Por se tratar de um híbrido interespecífico, a Tetsukabuto apresenta restrição natural na produção de flores masculinas viáveis, o que torna o pegamento dos frutos altamente dependente de um manejo bem planejado. Quando esse fator não é adequadamente considerado, o produtor pode enfrentar abortamento floral, frutos malformados e redução no número de frutos por planta, comprometendo o desempenho econômico da lavoura.
Esse gargalo tende a se intensificar em situações de instabilidade climática, como excesso de chuvas ou temperaturas elevadas durante o período de floração, condições que reduzem a atividade de insetos polinizadores. Em regiões com menor presença de abelhas, o risco de falhas na polinização é ainda maior, exigindo atenção técnica redobrada.


Diante desse cenário, especialistas reforçam a importância de uma estratégia integrada de manejo, que envolva o uso de cultivares polinizadoras sincronizadas, o monitoramento do florescimento e a adoção de práticas que favoreçam a presença de polinizadores na área. “A polinização é um fator determinante para a produtividade da Tetsukabuto.

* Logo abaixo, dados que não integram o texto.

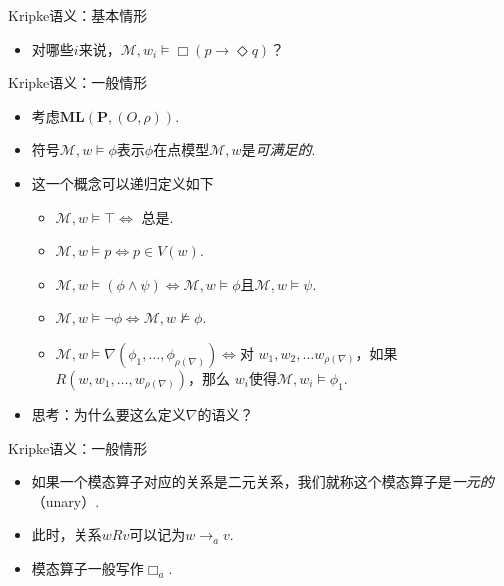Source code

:     \begin{frame}{Kripke语义：基本情形}
    \begin{figure}
        \centering
        
    \end{figure}
    \begin{itemize}
        \item 对哪些$i$来说，$\mathcal M,w_i\vDash\Box (p\to\Diamond q)$？
    \end{itemize}
    \end{frame}
    
    \begin{frame}{Kripke语义：一般情形}
    \begin{itemize}
        \item 考虑$\mathbf{ML}(\mathbf{P},(O,\rho))$.
        \item 符号$\mathcal M,w\vDash\phi$表示$\phi$在点模型$\mathcal M,w$是\emph{可满足的}.
        \item 这一个概念可以递归定义如下
        \begin{itemize}
            \item $\mathcal M, w\vDash\top\iff$ 总是.
            \item $\mathcal M, w\vDash p\iff p\in V(w)$.
            \item $\mathcal M, w\vDash (\phi\wedge\psi)\iff\mathcal M,w\vDash\phi$且$\mathcal M,w\vDash\psi$.
            \item $\mathcal M, w\vDash \neg\phi\iff\mathcal M,w\not\vDash\phi$.
            \item $\mathcal M, w\vDash \nabla(\phi_1,\dots,\phi_{\rho(\nabla)})\iff$对 $w_1,w_2,\dots w_{\rho(\nabla)}$，如果$R(w,w_1,\dots,w_{\rho(\nabla)})$，那么 $w_i$使得$\mathcal M,w_i\vDash\phi_1$.
        \end{itemize}
        \item 思考：为什么要这么定义$\nabla$的语义？
    \end{itemize}
    \end{frame}
    
    \begin{frame}{Kripke语义：一般情形}
    \begin{itemize}
        \item 如果一个模态算子对应的关系是二元关系，我们就称这个模态算子是\emph{一元的}（unary）.
        \item 此时，关系$wRv$可以记为$w\to_a v$.
        \item 模态算子一般写作$\Box_a$.
    \end{itemize}
    \end{frame}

Quando ela falha, não há correção ao longo do ciclo”, explica o engenheiro agrônomo e especialista em cucurbitáceas, Rafael Zamboni.
Segundo o profissional, além do manejo, a escolha do material genético é decisiva para reduzir riscos no campo. “Trabalhar com híbridos que apresentam vigor vegetativo, floração mais equilibrada e estabilidade produtiva ajuda o produtor a ter maior previsibilidade de resultados, mesmo em ambientes mais desafiadores”, afirma Zamboni.

Nesse contexto, a abóbora japonesa Tetsukabuto Takayama F1, da Topseed Premium, tem se destacado pelo desempenho agronômico e pela adaptação a diferentes condições de cultivo. “A Takayama foi desenvolvida para oferecer uniformidade de frutos, alto potencial produtivo e boa tolerância às variações ambientais, o que contribui diretamente para um melhor aproveitamento da polinização e maior segurança ao produtor”, destaca Rafael Zamboni.
De acordo com o especialista, o uso de materiais genéticos bem ajustados ao manejo atual da cultura é uma das principais ferramentas para enfrentar os gargalos produtivos. “Quando genética e manejo caminham juntos, o produtor consegue reduzir perdas, melhorar o pegamento de frutos e aumentar a rentabilidade da lavoura, mesmo em um cenário de custos elevados e maior exigência técnica”, conclui.